**Brief**
The answer is every line in the data below that contains the word "gives".

**Data under study**

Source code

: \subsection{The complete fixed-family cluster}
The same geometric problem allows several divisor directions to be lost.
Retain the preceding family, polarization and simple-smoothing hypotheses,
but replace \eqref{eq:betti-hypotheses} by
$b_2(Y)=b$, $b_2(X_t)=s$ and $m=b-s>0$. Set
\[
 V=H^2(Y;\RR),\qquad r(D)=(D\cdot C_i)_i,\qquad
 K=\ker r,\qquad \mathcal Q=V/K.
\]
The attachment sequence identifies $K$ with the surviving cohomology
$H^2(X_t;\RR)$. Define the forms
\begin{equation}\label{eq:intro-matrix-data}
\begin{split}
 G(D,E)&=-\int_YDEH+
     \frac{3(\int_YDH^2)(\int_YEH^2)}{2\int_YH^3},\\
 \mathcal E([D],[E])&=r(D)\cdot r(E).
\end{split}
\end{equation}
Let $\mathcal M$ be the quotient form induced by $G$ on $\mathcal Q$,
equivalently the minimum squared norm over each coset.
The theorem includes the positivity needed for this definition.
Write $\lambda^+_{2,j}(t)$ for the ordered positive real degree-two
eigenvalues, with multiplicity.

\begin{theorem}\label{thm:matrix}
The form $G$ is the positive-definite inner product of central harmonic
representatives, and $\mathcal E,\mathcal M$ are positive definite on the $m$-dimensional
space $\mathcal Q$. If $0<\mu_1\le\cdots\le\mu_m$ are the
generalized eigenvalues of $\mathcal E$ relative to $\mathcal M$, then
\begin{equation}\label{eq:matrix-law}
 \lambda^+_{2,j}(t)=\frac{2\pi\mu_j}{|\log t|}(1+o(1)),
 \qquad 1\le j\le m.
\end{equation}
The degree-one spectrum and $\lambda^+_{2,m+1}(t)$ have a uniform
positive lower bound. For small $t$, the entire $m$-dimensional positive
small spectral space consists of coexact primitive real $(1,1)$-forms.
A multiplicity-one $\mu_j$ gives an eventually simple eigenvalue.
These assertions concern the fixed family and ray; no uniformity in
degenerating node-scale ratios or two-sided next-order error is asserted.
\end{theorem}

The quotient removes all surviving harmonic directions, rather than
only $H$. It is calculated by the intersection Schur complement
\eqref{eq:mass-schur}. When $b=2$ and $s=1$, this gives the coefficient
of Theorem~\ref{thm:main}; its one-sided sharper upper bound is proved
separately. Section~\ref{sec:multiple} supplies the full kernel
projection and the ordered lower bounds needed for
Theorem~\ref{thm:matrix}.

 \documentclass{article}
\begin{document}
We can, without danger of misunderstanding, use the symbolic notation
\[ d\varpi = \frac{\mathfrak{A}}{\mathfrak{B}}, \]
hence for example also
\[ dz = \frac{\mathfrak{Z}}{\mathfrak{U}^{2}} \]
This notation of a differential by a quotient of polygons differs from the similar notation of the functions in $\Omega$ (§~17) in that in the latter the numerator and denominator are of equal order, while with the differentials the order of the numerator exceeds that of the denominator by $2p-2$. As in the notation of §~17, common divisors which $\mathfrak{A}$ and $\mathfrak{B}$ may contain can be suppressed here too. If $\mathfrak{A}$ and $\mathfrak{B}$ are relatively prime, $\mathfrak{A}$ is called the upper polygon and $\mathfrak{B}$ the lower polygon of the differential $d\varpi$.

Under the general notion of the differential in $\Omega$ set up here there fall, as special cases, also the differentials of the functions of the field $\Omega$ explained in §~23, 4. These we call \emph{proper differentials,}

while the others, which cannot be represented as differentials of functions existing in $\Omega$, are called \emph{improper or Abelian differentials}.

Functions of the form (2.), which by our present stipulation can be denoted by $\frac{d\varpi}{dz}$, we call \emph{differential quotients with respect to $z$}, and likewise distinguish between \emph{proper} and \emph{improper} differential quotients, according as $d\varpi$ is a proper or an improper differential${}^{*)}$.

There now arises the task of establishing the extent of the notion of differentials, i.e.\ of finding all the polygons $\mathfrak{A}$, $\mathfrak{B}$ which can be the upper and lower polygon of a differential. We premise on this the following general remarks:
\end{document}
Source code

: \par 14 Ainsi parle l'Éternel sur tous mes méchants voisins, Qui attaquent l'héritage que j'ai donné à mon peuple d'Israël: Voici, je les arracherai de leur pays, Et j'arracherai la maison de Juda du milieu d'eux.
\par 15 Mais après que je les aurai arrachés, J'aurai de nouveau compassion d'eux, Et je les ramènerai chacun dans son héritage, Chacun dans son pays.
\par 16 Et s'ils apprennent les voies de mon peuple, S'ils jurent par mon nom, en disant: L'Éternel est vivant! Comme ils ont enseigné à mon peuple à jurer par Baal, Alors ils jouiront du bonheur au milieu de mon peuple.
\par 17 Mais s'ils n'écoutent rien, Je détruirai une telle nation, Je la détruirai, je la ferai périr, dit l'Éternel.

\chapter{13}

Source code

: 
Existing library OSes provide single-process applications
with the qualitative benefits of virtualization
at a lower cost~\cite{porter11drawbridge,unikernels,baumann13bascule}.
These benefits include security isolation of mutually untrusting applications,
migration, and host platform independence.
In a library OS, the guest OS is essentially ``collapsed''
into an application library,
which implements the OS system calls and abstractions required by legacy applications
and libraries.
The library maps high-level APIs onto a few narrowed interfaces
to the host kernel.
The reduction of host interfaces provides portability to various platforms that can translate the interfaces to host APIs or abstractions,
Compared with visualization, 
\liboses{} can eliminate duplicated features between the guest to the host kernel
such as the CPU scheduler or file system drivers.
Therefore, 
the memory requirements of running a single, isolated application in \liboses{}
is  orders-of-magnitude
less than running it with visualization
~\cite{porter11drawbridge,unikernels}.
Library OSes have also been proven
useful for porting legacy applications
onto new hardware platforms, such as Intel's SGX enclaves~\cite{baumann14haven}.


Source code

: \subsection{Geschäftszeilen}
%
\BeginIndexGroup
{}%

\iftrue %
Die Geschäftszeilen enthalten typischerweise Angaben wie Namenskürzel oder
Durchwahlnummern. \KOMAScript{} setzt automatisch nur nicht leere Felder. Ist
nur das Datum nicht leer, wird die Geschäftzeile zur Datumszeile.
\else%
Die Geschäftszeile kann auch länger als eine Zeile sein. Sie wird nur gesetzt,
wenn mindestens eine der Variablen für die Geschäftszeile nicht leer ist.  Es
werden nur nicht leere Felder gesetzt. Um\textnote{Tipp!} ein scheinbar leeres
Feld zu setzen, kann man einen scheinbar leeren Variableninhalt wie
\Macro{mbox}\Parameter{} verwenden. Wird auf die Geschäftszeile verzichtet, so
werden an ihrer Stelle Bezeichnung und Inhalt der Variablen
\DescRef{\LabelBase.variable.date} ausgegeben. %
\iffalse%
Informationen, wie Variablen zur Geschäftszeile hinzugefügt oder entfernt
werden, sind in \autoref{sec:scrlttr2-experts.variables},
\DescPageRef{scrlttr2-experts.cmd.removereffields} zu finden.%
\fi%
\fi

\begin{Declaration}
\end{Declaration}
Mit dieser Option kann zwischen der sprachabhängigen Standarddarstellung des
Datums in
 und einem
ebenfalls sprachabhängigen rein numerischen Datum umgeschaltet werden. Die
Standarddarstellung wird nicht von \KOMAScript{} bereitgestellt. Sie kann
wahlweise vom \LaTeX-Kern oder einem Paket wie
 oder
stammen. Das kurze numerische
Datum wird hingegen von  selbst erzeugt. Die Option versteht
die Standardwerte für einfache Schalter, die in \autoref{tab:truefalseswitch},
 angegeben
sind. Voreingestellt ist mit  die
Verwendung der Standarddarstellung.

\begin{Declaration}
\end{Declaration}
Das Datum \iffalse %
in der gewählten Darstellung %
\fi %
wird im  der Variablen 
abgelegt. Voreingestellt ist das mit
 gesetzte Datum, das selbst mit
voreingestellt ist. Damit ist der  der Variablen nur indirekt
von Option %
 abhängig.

**Output below**
A multiplicity-one $\mu_j$ gives an eventually simple eigenvalue.
\eqref{eq:mass-schur}. When $b=2$ and $s=1$, this gives the coefficient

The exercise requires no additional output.